Marshall McLuhan em 1970 escreveu:
Quando se vive em uma era de informação, a cultura se torna um grande negócio, a educação se torna um grande negócio e a exploração da cultura através da explosão de informação torna-se cultura por si mesma, derrubando todas as paredes entre cultura e negócios.
Nos últimos 50 anos desde essa afirmação de McLuhan assistimos à criação e desenvolvimento de plataformas online que passaram a integrar nosso cotidiano via computadores, smartphones e outros dispositivos, uma verdadeira revolução na comunicação e difusão de informações, que, ocupando cada vez mais horas de nossos dias, são percebidas como positivas e como essenciais. Estamos todos plugados, conectados, abrangendo todas as gerações não importando a idade.
No entanto, passados os primeiros anos e estabelecidos os tentáculos das mídias digitais, alguns dos pioneiros construtores de redes sociais como Facebook, Google, Instagram, Twitter e Pinterest já se posicionam denunciando e criticando o avassalador avanço das redes que ajudaram a criar: nelas o homem virou produto, é vendido e comprado. Além de entrevistas e palestras, esse debate voltou à tona com força com o lançamento do documentário O Dilema das Redes (The Social Dilemma) e nele Tristan Harris - ex- especialista em ética de design do Google - afirma:
Never before in history have 50 designers made decisions that would have an impact on two billion people” (“Nunca antes na história 50 designers tomaram decisões que teriam um impacto sobre dois bilhões de pessoas”).
Essas considerações nos levam a pensar que a grande questão do século XXI é a ampliação de mercados para que tudo seja vendido e comprado. A imposição do Mercado, sua dinâmica, suas atividades, ideias e produtos coisificam o homem. É equivalente ao efeito destruidor e alienador sofrido pelas sociedades e culturas invadidas por colonizadores nos séculos XVIII e XIX, quando línguas, desejos, hábitos, roupas, comidas, maneiras de ser e de pensar foram destruídas. Hoje em dia as redes sociais manipulam comportamentos igualando-os por meio de cliques, curtidas que funcionam como geradores do que pode ser conhecido, amado e valorizado.

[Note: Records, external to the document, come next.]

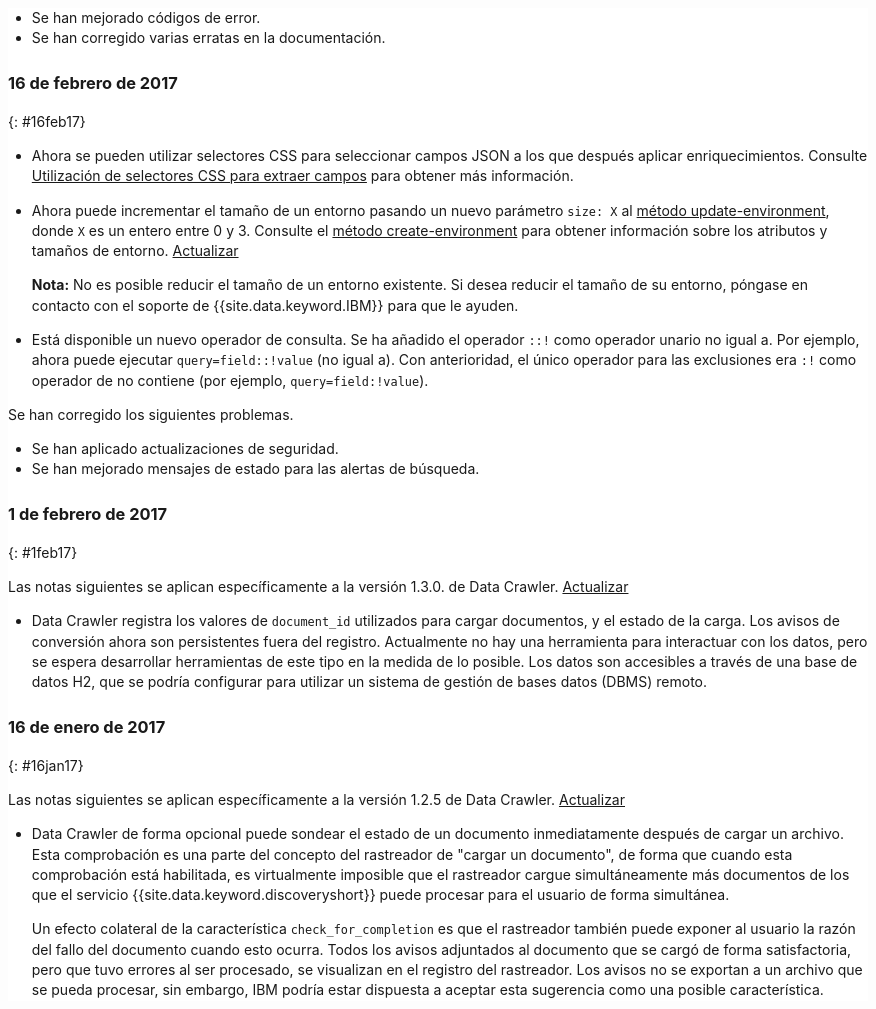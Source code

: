 -  Se han mejorado códigos de error.
-  Se han corregido varias erratas en la documentación.

### 16 de febrero de 2017
{: #16feb17}

-  Ahora se pueden utilizar selectores CSS para seleccionar campos JSON a los que después aplicar enriquecimientos. Consulte [Utilización de selectores CSS para extraer campos](/docs/services/discovery?topic=discovery-configservice#using-css) para obtener más información.
-  Ahora puede incrementar el tamaño de un entorno pasando un nuevo parámetro `size: X` al [método update-environment](https://{DomainName}/apidocs/discovery#update-an-environment), donde `X` es un entero entre 0 y 3. Consulte el [método create-environment](https://{DomainName}/apidocs/discovery#create-an-environment) para obtener información sobre los atributos y tamaños de entorno. [Actualizar](/docs/services/discovery?topic=discovery-discovery-pricing-plans#discovery-pricing-plans)

    **Nota:** No es posible reducir el tamaño de un entorno existente. Si desea reducir el tamaño de su entorno, póngase en contacto con el soporte de {{site.data.keyword.IBM}} para que le ayuden.

-  Está disponible un nuevo operador de consulta. Se ha añadido el operador `::!` como operador unario no igual a. Por ejemplo, ahora puede ejecutar `query=field::!value` (no igual a). Con anterioridad, el único operador para las exclusiones era `:!` como operador de no contiene (por ejemplo, `query=field:!value`).

Se han corregido los siguientes problemas.

-  Se han aplicado actualizaciones de seguridad.
-  Se han mejorado mensajes de estado para las alertas de búsqueda.

### 1 de febrero de 2017
{: #1feb17}

Las notas siguientes se aplican específicamente a la versión 1.3.0. de Data Crawler.
[Actualizar](/docs/services/discovery?topic=discovery-adding-content-with-data-crawler#adding-content-with-data-crawler)

-   Data Crawler registra los valores de `document_id` utilizados para cargar documentos, y el estado de la carga. Los avisos de conversión ahora son persistentes fuera del registro. Actualmente no hay una herramienta para interactuar con los datos, pero se espera desarrollar herramientas de este tipo en la medida de lo posible. Los datos son accesibles a través de una base de datos H2, que se podría configurar para utilizar un sistema de gestión de bases datos (DBMS) remoto.

### 16 de enero de 2017
{: #16jan17}

Las notas siguientes se aplican específicamente a la versión 1.2.5 de Data Crawler.
[Actualizar](/docs/services/discovery?topic=discovery-adding-content-with-data-crawler#adding-content-with-data-crawler)

-  Data Crawler de forma opcional puede sondear el estado de un documento inmediatamente después de cargar un archivo. Esta comprobación es una parte del concepto del rastreador de "cargar un documento", de forma que cuando esta comprobación está habilitada, es virtualmente imposible que el rastreador cargue simultáneamente más documentos de los que el servicio {{site.data.keyword.discoveryshort}} puede procesar para el usuario de forma simultánea.

    Un efecto colateral de la característica `check_for_completion` es que el rastreador también puede exponer al usuario la razón del fallo del documento cuando esto ocurra. Todos los avisos adjuntados al documento que se cargó de forma satisfactoria, pero que tuvo errores al ser procesado, se visualizan en el registro del rastreador. Los avisos no se exportan a un archivo que se pueda procesar, sin embargo, IBM podría estar dispuesta a aceptar esta sugerencia como una posible característica.
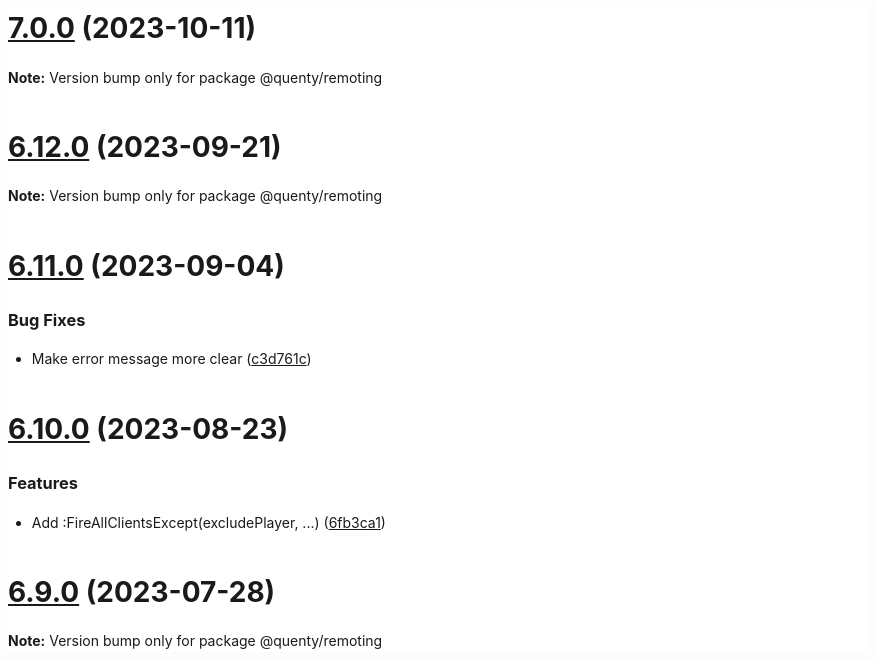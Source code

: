 # [7.0.0](https://github.com/Quenty/NevermoreEngine/compare/@quenty/remoting@6.12.0...@quenty/remoting@7.0.0) (2023-10-11)

**Note:** Version bump only for package @quenty/remoting





# [6.12.0](https://github.com/Quenty/NevermoreEngine/compare/@quenty/remoting@6.11.0...@quenty/remoting@6.12.0) (2023-09-21)

**Note:** Version bump only for package @quenty/remoting





# [6.11.0](https://github.com/Quenty/NevermoreEngine/compare/@quenty/remoting@6.10.0...@quenty/remoting@6.11.0) (2023-09-04)


### Bug Fixes

* Make error message more clear ([c3d761c](https://github.com/Quenty/NevermoreEngine/commit/c3d761cfb71279db4f5607068962f5d77d68efa4))





# [6.10.0](https://github.com/Quenty/NevermoreEngine/compare/@quenty/remoting@6.9.0...@quenty/remoting@6.10.0) (2023-08-23)


### Features

* Add :FireAllClientsExcept(excludePlayer, ...) ([6fb3ca1](https://github.com/Quenty/NevermoreEngine/commit/6fb3ca167aa742c4f80829c74a2a1d05b720918e))





# [6.9.0](https://github.com/Quenty/NevermoreEngine/compare/@quenty/remoting@6.8.1...@quenty/remoting@6.9.0) (2023-07-28)

**Note:** Version bump only for package @quenty/remoting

Somos utilizados como massa de manobra para manutenção de plataformas online que permitem vender e propagandear não só produtos, mas também verdades e mentiras. Tudo está igualado. Um cidadão de Myanmar, outro de Botswana, outro de New York se igualam nos desejos e apreciações por meio de suas curtidas ou likes. Do mesmo modo suas emoções, seus desejos de aprovação existem em função do que é programado. Os engenheiros das redes são também os construtores e demolidores de sistemas sociais, a própria democracia é ameaçada. Polarizações - esquerda x direita, ciência x obscurantismo - infiltram-se no cotidiano. O saber não é mais enciclopédico e iluminista.
Agora tudo é fragmentado e setorizado. Discute-se sobre vacinas, posiciona-se contra o avanço de decisões democráticas e procura-se destruir minorias que não compram, que não estão conectadas às redes. Viver é clicar, é a série de likes ou não likes que estabelecem o que se vivencia como escolha, decisão, democracia, mas que, em verdade não decorrem de atuação autônoma, pensada ou livre; decorrem de manipulação minuciosa, precisa e planejada das emoções humanas. O conhecimento científico, suas verdades edificadas em evidências são substituídas por fake news, por “achamos que”, “pensamos assim”. Outro ponto a se considerar neste obscuro universo é o de que a luz das redes sociais (Twitter, Facebook, Instagram etc.) atinge pessoas como qualquer luz atingiria (faísca, candeeiro, lâmpada, farol), apenas clareando superfícies, mas a opacidade predomina. Essa indistinta polarização aumenta o caudal de indivíduos que não discriminam, não conhecem, ignoram o que se discute, ignoram o contexto no qual são desenvolvidas as discussões, enfim, pessoas para as quais o denso apresentado tudo explica, e as sutilezas, pálidas nas aparências, não atraem.
Desse modo, o reinado do explícito se instala, a vida perde nuances, a monocromia domina: ou é preto ou é branco. Não há meio-tom, o máximo que se consegue é imaginar espectros responsáveis por explicações genéricas. É a cultura do enfático, do resíduo, do que se mostra para descarte ou apreensão.
É importante lembrar que as redes sociais estão inseridas em contextos econômicos nos quais predomina a busca de lucro, de ganhos desmedidos e que o nível de manipulação via dispositivos viciantes é preocupante. Não é exagerada a afirmação de seus fundadores quando alertam para a mercantilização do humano. Transformado em produto, o ser humano é canibalizado, e o que é pior, sem dor, sem sangue, pois tudo já foi drenado e industrializado.